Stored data
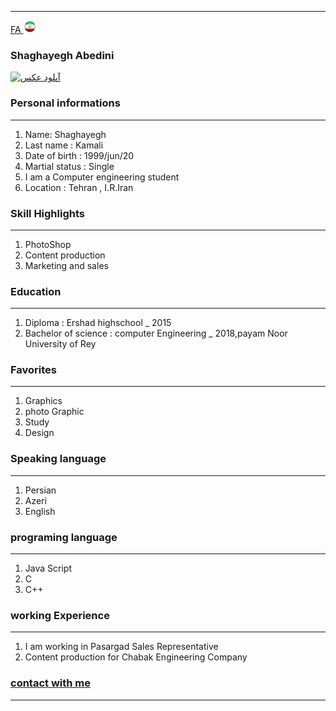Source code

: 
---
[FA](index.md)<a class="pt-trigger" href="index" data-animation="62"> <img src="img/Iran.png" width="20" height="20"/></a>

### Shaghayegh Abedini
<a href="https://uupload.ir/view/z6vc_۲۰۲۰۱۱۲۲_۱۲۰۳۱۳.jpg" target="_blank"><img src="https://uupload.ir/files/z6vc_۲۰۲۰۱۱۲۲_۱۲۰۳۱۳_thumb.jpg" border="0" alt="آپلود عکس" /></a>

### Personal informations

---
<ol>
  <li> Name: Shaghayegh</li>
  <li> Last name : Kamali</li>
  <li> Date of birth : 1999/jun/20</li>
  <li> Martial status : Single</li>
  <li> I am a Computer engineering student</li>
  <li> Location : Tehran , I.R.Iran</li>
</ol>


### Skill Highlights

---
<ol>
  <li> PhotoShop</li>
  <li> Content production</li>
  <li> Marketing and sales</li>
</ol>

### Education

---
<ol>
<li> Diploma : Ershad highschool
  _ 2015</li>
<li> Bachelor of science : computer Engineering
  _ 2018,payam Noor University of Rey </li>
</ol>

### Favorites

---
<ol>
  <li> Graphics</li>
  <li> photo Graphic</li>
  <li> Study </li>
  <li> Design</li>
</ol>

### Speaking language

---
<ol> 
  <li> Persian</li>
  <li> Azeri</li>
  <li> English</li>
</ol>

### programing language

---
<ol>
 <li> Java Script</li>
 <li> C</li>
 <li> C++</li>
</ol>

### working Experience

---
<ol>
  <li> I am working in Pasargad Sales Representative </li>
  <li> Content production for Chabak Engineering Company </li>
</ol>

### [contact with me](shaghayegh9578@gmail.com)


--- 

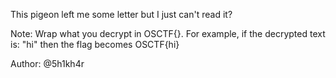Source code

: This pigeon left me some letter but I just can't read it?

Note: Wrap what you decrypt in OSCTF{}. For example, if the decrypted text is: "hi" then the flag becomes OSCTF{hi}

Author: @5h1kh4r
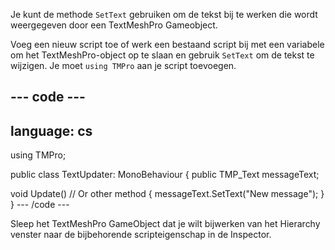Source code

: Je kunt de methode `SetText` gebruiken om de tekst bij te werken die wordt weergegeven door een TextMeshPro Gameobject.

Voeg een nieuw script toe of werk een bestaand script bij met een variabele om het TextMeshPro-object op te slaan en gebruik `SetText` om de tekst te wijzigen. Je moet `using TMPro` aan je script toevoegen.

--- code ---
---
language: cs
---
using TMPro;

public class TextUpdater: MonoBehaviour
{ public TMP_Text messageText;

  void Update() // Or other method
  {
    messageText.SetText("New message");
  }
} --- /code ---


Sleep het TextMeshPro GameObject dat je wilt bijwerken van het Hierarchy venster naar de bijbehorende scripteigenschap in de Inspector.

■ Task objective
With the images omitted, retype the records above exactly.

■ Reply
Source code

: 
---
[FA](index.md)<a class="pt-trigger" href="index" data-animation="62"> <img src="img/Iran.png" width="20" height="20"/></a>

### Shaghayegh Abedini
<a href="https://uupload.ir/view/z6vc_۲۰۲۰۱۱۲۲_۱۲۰۳۱۳.jpg" target="_blank"><img src="https://uupload.ir/files/z6vc_۲۰۲۰۱۱۲۲_۱۲۰۳۱۳_thumb.jpg" border="0" alt="آپلود عکس" /></a>

### Personal informations

---
<ol>
  <li> Name: Shaghayegh</li>
  <li> Last name : Kamali</li>
  <li> Date of birth : 1999/jun/20</li>
  <li> Martial status : Single</li>
  <li> I am a Computer engineering student</li>
  <li> Location : Tehran , I.R.Iran</li>
</ol>


### Skill Highlights

---
<ol>
  <li> PhotoShop</li>
  <li> Content production</li>
  <li> Marketing and sales</li>
</ol>

### Education

---
<ol>
<li> Diploma : Ershad highschool
  _ 2015</li>
<li> Bachelor of science : computer Engineering
  _ 2018,payam Noor University of Rey </li>
</ol>

### Favorites

---
<ol>
  <li> Graphics</li>
  <li> photo Graphic</li>
  <li> Study </li>
  <li> Design</li>
</ol>

### Speaking language

---
<ol> 
  <li> Persian</li>
  <li> Azeri</li>
  <li> English</li>
</ol>

### programing language

---
<ol>
 <li> Java Script</li>
 <li> C</li>
 <li> C++</li>
</ol>

### working Experience

---
<ol>
  <li> I am working in Pasargad Sales Representative </li>
  <li> Content production for Chabak Engineering Company </li>
</ol>

### [contact with me](shaghayegh9578@gmail.com)


--- 

Source code

: This pigeon left me some letter but I just can't read it?

Note: Wrap what you decrypt in OSCTF{}. For example, if the decrypted text is: "hi" then the flag becomes OSCTF{hi}

Author: @5h1kh4r
Source code

: Je kunt de methode `SetText` gebruiken om de tekst bij te werken die wordt weergegeven door een TextMeshPro Gameobject.

Voeg een nieuw script toe of werk een bestaand script bij met een variabele om het TextMeshPro-object op te slaan en gebruik `SetText` om de tekst te wijzigen. Je moet `using TMPro` aan je script toevoegen.

--- code ---
---
language: cs
---
using TMPro;

public class TextUpdater: MonoBehaviour
{ public TMP_Text messageText;

  void Update() // Or other method
  {
    messageText.SetText("New message");
  }
} --- /code ---


Sleep het TextMeshPro GameObject dat je wilt bijwerken van het Hierarchy venster naar de bijbehorende scripteigenschap in de Inspector.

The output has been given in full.